- **PROVIDED RECORDS**:
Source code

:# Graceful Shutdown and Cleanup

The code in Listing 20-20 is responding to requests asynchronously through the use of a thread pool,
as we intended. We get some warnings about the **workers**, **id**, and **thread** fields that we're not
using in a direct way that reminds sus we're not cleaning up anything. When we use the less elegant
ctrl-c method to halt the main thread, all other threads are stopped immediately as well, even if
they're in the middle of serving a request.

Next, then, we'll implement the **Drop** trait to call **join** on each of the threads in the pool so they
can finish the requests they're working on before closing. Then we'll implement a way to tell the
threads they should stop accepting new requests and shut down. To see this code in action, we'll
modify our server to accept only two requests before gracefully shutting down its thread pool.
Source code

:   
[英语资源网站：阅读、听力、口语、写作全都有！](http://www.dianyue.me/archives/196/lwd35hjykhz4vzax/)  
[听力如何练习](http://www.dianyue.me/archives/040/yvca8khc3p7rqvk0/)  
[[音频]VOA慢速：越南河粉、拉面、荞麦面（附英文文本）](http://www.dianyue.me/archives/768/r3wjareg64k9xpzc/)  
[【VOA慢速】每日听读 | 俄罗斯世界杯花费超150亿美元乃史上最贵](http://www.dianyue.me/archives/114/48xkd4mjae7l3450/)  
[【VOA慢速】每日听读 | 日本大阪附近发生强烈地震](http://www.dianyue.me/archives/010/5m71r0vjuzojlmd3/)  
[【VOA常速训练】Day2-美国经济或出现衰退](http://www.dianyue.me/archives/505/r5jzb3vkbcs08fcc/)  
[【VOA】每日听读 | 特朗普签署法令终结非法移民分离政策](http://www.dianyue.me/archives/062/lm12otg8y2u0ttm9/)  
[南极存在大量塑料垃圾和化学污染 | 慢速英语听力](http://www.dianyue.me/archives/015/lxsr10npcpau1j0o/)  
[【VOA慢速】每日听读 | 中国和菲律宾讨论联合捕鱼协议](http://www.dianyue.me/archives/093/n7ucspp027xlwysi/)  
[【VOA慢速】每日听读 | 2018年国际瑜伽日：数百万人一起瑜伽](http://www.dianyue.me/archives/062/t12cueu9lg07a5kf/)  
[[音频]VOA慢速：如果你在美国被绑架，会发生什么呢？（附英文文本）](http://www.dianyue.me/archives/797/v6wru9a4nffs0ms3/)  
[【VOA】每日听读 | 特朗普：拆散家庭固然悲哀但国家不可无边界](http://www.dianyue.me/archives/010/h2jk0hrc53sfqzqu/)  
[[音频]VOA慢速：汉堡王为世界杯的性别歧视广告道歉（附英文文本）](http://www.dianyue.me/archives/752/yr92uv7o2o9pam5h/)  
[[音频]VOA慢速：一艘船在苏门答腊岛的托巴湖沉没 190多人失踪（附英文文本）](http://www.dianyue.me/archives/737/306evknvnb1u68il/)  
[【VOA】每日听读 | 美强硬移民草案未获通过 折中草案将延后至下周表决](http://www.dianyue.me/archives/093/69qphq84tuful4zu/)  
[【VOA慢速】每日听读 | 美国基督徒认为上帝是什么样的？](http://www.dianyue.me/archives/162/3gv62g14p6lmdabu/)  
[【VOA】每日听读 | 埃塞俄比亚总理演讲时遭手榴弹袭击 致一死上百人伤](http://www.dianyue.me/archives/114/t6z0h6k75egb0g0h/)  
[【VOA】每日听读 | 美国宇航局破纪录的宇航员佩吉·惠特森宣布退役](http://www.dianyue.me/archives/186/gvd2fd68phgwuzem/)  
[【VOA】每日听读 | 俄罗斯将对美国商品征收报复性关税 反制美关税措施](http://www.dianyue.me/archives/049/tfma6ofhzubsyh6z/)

- **THE PROBLEM**: Extract all lines from the material above that include the word "pool".

- **SOLUTION**:
The code in Listing 20-20 is responding to requests asynchronously through the use of a thread pool,
Next, then, we'll implement the **Drop** trait to call **join** on each of the threads in the pool so they
modify our server to accept only two requests before gracefully shutting down its thread pool.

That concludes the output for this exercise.